#### EXERCISE DIRECTIONS:
All lines containing the string "Roosevelt" must be copied from the entries.

#### Data extracted from a collection:
◇ ◇ ◇

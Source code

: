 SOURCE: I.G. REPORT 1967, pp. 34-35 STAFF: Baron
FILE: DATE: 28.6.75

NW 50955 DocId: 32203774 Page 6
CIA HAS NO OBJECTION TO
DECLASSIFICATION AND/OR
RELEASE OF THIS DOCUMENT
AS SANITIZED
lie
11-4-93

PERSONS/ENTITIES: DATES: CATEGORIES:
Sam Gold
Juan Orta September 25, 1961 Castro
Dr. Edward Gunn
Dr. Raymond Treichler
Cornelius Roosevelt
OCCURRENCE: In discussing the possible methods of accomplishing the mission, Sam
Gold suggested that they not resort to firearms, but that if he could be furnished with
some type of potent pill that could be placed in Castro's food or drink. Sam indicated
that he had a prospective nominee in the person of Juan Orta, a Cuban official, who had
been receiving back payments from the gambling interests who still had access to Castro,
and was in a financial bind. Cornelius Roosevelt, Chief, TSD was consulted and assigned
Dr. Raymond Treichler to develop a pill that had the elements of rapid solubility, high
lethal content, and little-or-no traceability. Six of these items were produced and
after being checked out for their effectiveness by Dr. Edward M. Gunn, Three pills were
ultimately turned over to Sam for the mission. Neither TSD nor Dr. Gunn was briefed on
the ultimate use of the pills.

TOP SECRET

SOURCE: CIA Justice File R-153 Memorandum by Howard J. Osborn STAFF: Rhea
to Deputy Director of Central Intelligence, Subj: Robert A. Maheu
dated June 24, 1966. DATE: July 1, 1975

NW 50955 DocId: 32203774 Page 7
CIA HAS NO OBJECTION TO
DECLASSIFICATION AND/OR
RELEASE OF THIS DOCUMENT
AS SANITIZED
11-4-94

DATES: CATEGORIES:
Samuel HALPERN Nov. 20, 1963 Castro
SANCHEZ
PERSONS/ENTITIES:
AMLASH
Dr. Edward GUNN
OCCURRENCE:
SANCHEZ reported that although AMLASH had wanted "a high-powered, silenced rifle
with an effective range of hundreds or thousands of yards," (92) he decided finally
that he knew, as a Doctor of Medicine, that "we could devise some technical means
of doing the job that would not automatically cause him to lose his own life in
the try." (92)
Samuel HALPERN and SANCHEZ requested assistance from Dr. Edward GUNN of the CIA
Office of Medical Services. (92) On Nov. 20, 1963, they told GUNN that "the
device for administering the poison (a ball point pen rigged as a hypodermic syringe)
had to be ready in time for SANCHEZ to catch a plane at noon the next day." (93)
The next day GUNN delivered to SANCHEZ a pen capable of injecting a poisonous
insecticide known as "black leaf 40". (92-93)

◇ ◇ ◇

#### OUTPUT OF THE EXERCISE:
Cornelius Roosevelt
and was in a financial bind. Cornelius Roosevelt, Chief, TSD was consulted and assigned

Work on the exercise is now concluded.